All lines of the data shown below should be output exactly as they stand.

[[ ENTRIES PROVIDED, beginning ]]

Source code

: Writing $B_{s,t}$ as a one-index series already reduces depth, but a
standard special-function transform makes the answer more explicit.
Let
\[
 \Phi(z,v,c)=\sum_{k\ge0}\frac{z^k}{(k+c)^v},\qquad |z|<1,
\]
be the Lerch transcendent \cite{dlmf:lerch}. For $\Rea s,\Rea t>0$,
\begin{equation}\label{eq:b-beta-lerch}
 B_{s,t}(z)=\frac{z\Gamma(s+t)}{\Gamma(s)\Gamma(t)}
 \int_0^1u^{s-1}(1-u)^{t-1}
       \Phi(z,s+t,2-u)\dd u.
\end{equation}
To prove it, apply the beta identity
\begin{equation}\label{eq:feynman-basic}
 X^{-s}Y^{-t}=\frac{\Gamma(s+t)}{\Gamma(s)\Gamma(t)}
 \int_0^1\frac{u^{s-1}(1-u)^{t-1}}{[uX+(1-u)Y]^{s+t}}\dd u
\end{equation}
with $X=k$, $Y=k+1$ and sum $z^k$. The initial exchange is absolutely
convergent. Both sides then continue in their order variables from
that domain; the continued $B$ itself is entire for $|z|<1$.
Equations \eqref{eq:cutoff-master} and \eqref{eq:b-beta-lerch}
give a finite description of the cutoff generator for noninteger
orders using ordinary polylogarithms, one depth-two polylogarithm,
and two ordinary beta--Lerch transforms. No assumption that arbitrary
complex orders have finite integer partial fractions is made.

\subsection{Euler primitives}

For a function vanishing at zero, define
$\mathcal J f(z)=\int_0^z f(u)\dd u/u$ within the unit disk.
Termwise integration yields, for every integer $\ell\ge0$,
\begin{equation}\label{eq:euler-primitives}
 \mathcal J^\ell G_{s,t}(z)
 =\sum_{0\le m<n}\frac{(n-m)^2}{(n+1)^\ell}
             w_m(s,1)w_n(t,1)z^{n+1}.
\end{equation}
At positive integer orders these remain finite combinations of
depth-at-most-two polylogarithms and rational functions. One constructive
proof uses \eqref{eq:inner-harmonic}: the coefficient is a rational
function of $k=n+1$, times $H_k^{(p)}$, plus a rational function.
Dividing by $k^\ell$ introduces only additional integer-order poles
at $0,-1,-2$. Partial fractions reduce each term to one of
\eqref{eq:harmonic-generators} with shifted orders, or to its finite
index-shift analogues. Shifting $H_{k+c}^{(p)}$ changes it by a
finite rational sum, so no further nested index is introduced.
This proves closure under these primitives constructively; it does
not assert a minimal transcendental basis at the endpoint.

[[ ENTRIES PROVIDED, end ]]

EXPECTED OUTPUT:
Source code

: Writing $B_{s,t}$ as a one-index series already reduces depth, but a
standard special-function transform makes the answer more explicit.
Let
\[
 \Phi(z,v,c)=\sum_{k\ge0}\frac{z^k}{(k+c)^v},\qquad |z|<1,
\]
be the Lerch transcendent \cite{dlmf:lerch}. For $\Rea s,\Rea t>0$,
\begin{equation}\label{eq:b-beta-lerch}
 B_{s,t}(z)=\frac{z\Gamma(s+t)}{\Gamma(s)\Gamma(t)}
 \int_0^1u^{s-1}(1-u)^{t-1}
       \Phi(z,s+t,2-u)\dd u.
\end{equation}
To prove it, apply the beta identity
\begin{equation}\label{eq:feynman-basic}
 X^{-s}Y^{-t}=\frac{\Gamma(s+t)}{\Gamma(s)\Gamma(t)}
 \int_0^1\frac{u^{s-1}(1-u)^{t-1}}{[uX+(1-u)Y]^{s+t}}\dd u
\end{equation}
with $X=k$, $Y=k+1$ and sum $z^k$. The initial exchange is absolutely
convergent. Both sides then continue in their order variables from
that domain; the continued $B$ itself is entire for $|z|<1$.
Equations \eqref{eq:cutoff-master} and \eqref{eq:b-beta-lerch}
give a finite description of the cutoff generator for noninteger
orders using ordinary polylogarithms, one depth-two polylogarithm,
and two ordinary beta--Lerch transforms. No assumption that arbitrary
complex orders have finite integer partial fractions is made.

\subsection{Euler primitives}

For a function vanishing at zero, define
$\mathcal J f(z)=\int_0^z f(u)\dd u/u$ within the unit disk.
Termwise integration yields, for every integer $\ell\ge0$,
\begin{equation}\label{eq:euler-primitives}
 \mathcal J^\ell G_{s,t}(z)
 =\sum_{0\le m<n}\frac{(n-m)^2}{(n+1)^\ell}
             w_m(s,1)w_n(t,1)z^{n+1}.
\end{equation}
At positive integer orders these remain finite combinations of
depth-at-most-two polylogarithms and rational functions. One constructive
proof uses \eqref{eq:inner-harmonic}: the coefficient is a rational
function of $k=n+1$, times $H_k^{(p)}$, plus a rational function.
Dividing by $k^\ell$ introduces only additional integer-order poles
at $0,-1,-2$. Partial fractions reduce each term to one of
\eqref{eq:harmonic-generators} with shifted orders, or to its finite
index-shift analogues. Shifting $H_{k+c}^{(p)}$ changes it by a
finite rational sum, so no further nested index is introduced.
This proves closure under these primitives constructively; it does
not assert a minimal transcendental basis at the endpoint.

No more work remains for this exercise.